Statistic 4: Those Viewing Sexual Abuse Images More Often Have Pedophilia...

To be precise, 61% of those convicted of possessing child sexual exploitation material have pedophilia. What this means is that pedophiles are trying to satisfy their sexual needs with sexual material of children. This begs the question, given recent discussion around art, virtual reality, and 3-D images involving children, of whether researchers are wrong to assume that such virtual imagery serves as a gateway for a hands-on offense involving a child. If more pedophiles view sexual imagery involving real children, could that number be reduced if virtual imagery involving children were more available, and legal? Could this virtual imagery be not only a better outlet than imagery involving real children, but reduce the number of sexual abuse cases? More study is clearly needed in this area to test correlation.

Enough Statistics: What Is The Point?

The point to overviewing just these three statistics and why they matter is not merely an academic exercise: It has real implications for preventing child sexual abuse.
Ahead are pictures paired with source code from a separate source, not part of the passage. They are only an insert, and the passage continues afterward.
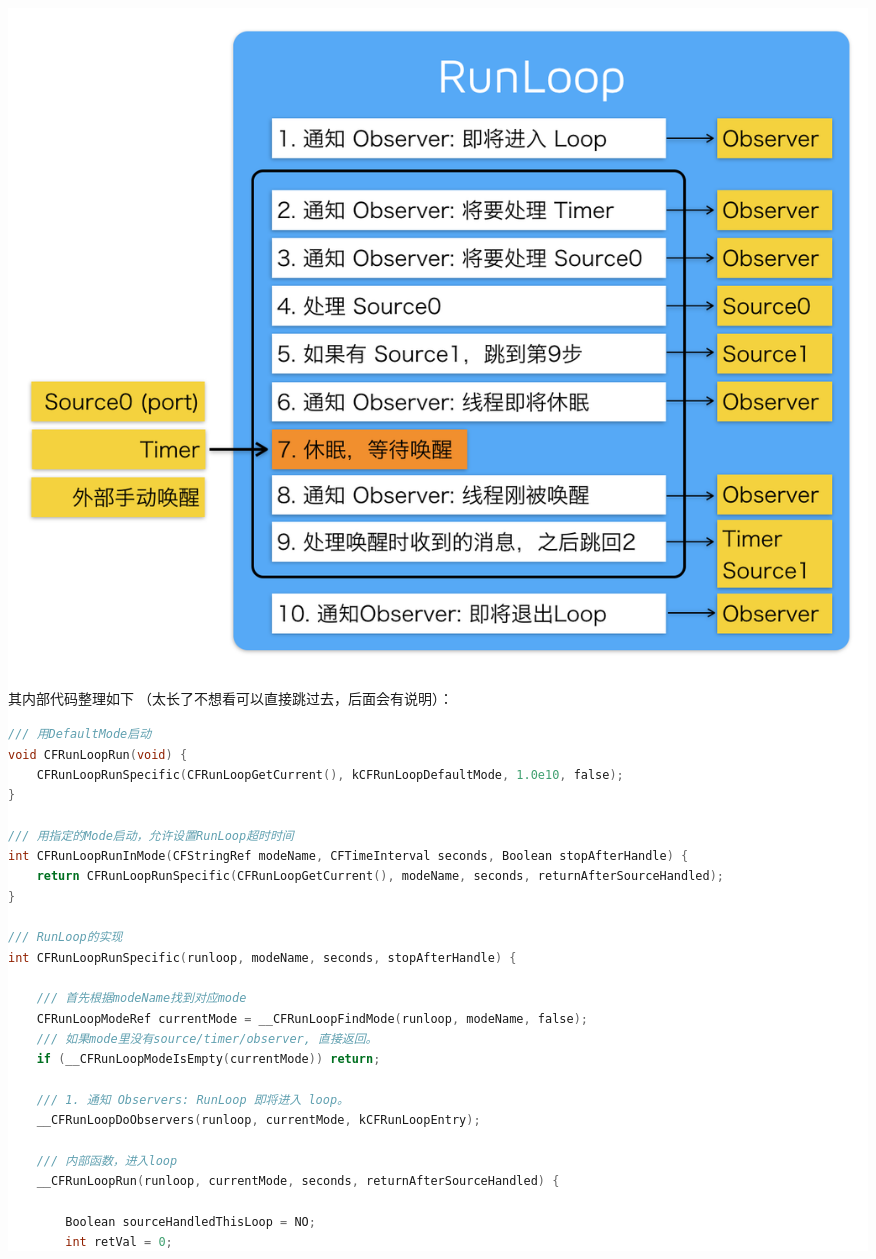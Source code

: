 ![](04.png)

其内部代码整理如下 （太长了不想看可以直接跳过去，后面会有说明）：
```objectivec
/// 用DefaultMode启动
void CFRunLoopRun(void) {
    CFRunLoopRunSpecific(CFRunLoopGetCurrent(), kCFRunLoopDefaultMode, 1.0e10, false);
}
 
/// 用指定的Mode启动，允许设置RunLoop超时时间
int CFRunLoopRunInMode(CFStringRef modeName, CFTimeInterval seconds, Boolean stopAfterHandle) {
    return CFRunLoopRunSpecific(CFRunLoopGetCurrent(), modeName, seconds, returnAfterSourceHandled);
}
 
/// RunLoop的实现
int CFRunLoopRunSpecific(runloop, modeName, seconds, stopAfterHandle) {
    
    /// 首先根据modeName找到对应mode
    CFRunLoopModeRef currentMode = __CFRunLoopFindMode(runloop, modeName, false);
    /// 如果mode里没有source/timer/observer, 直接返回。
    if (__CFRunLoopModeIsEmpty(currentMode)) return;
    
    /// 1. 通知 Observers: RunLoop 即将进入 loop。
    __CFRunLoopDoObservers(runloop, currentMode, kCFRunLoopEntry);
    
    /// 内部函数，进入loop
    __CFRunLoopRun(runloop, currentMode, seconds, returnAfterSourceHandled) {
        
        Boolean sourceHandledThisLoop = NO;
        int retVal = 0;
```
It suggests that stigmatizing a sexual attraction to children and viewing it as a risk factor for sexually harming children is not going to be helpful to preventing child sexual abuse, because a sexual attraction to children is less often a risk factor for a hands-on sexual abuse case and more often a risk factor for viewing sexual abuse images. While viewing images of children being sexually abused is indeed harmful to the children involved, the creation of virtual images is not because real children are not involved.
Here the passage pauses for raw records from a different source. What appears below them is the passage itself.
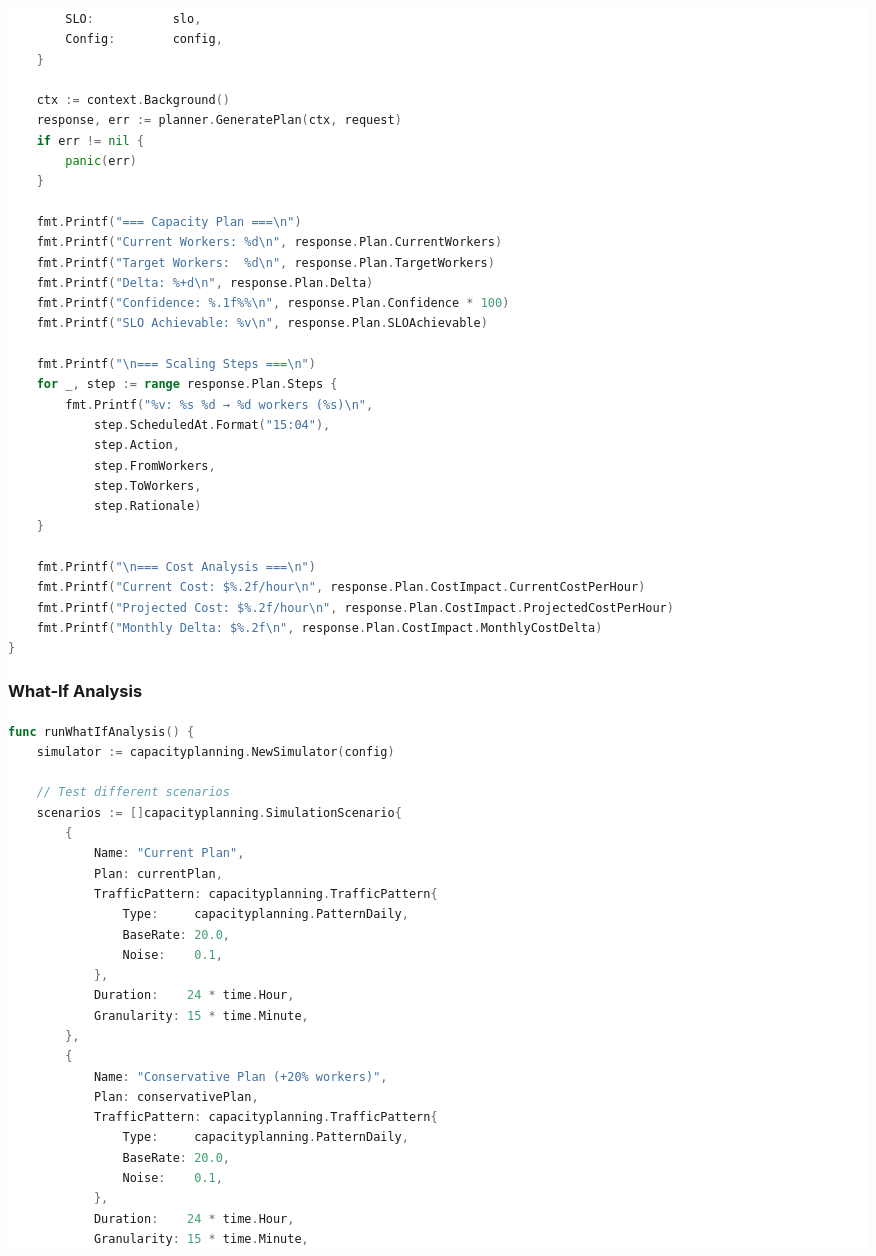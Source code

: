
 ```go
        SLO:           slo,
        Config:        config,
    }

    ctx := context.Background()
    response, err := planner.GeneratePlan(ctx, request)
    if err != nil {
        panic(err)
    }

    fmt.Printf("=== Capacity Plan ===\n")
    fmt.Printf("Current Workers: %d\n", response.Plan.CurrentWorkers)
    fmt.Printf("Target Workers:  %d\n", response.Plan.TargetWorkers)
    fmt.Printf("Delta: %+d\n", response.Plan.Delta)
    fmt.Printf("Confidence: %.1f%%\n", response.Plan.Confidence * 100)
    fmt.Printf("SLO Achievable: %v\n", response.Plan.SLOAchievable)

    fmt.Printf("\n=== Scaling Steps ===\n")
    for _, step := range response.Plan.Steps {
        fmt.Printf("%v: %s %d → %d workers (%s)\n",
            step.ScheduledAt.Format("15:04"),
            step.Action,
            step.FromWorkers,
            step.ToWorkers,
            step.Rationale)
    }

    fmt.Printf("\n=== Cost Analysis ===\n")
    fmt.Printf("Current Cost: $%.2f/hour\n", response.Plan.CostImpact.CurrentCostPerHour)
    fmt.Printf("Projected Cost: $%.2f/hour\n", response.Plan.CostImpact.ProjectedCostPerHour)
    fmt.Printf("Monthly Delta: $%.2f\n", response.Plan.CostImpact.MonthlyCostDelta)
}
```

### What-If Analysis

```go
func runWhatIfAnalysis() {
    simulator := capacityplanning.NewSimulator(config)

    // Test different scenarios
    scenarios := []capacityplanning.SimulationScenario{
        {
            Name: "Current Plan",
            Plan: currentPlan,
            TrafficPattern: capacityplanning.TrafficPattern{
                Type:     capacityplanning.PatternDaily,
                BaseRate: 20.0,
                Noise:    0.1,
            },
            Duration:    24 * time.Hour,
            Granularity: 15 * time.Minute,
        },
        {
            Name: "Conservative Plan (+20% workers)",
            Plan: conservativePlan,
            TrafficPattern: capacityplanning.TrafficPattern{
                Type:     capacityplanning.PatternDaily,
                BaseRate: 20.0,
                Noise:    0.1,
            },
            Duration:    24 * time.Hour,
            Granularity: 15 * time.Minute,
```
These statistics also very clearly indicate that we have barely scratched the surface of knowing pedophilia and sexual attraction to children: It means more study is sorely needed in a variety of ways to uncover that knowledge. It means we should look at what happens when you give those with a sexual attraction to children support instead of an automatic and clearly incorrect label of child molester, as Prevention Project Dunkelfeld is doing in Germany. It is obvious to anyone working in these areas... they need money to do this research, and the number of people willing to put money towards this research is limited.

Bottom Line

Conflating a sexual attraction to children, which we barely know much about, with the sexual abuse of a child spreads incorrect myths that hamper our ability to prevent sexual abuse and interfere with the ability of those with an attraction to children to seek support and seek peers who face the same attraction. Mixing up the sexual attraction to children, with the sexual abuse of a child, is unwarranted, inaccurate, and only serves to enable child sexual abuse by driving both issues further into darkness and secrecy, where sexual abuse thrives.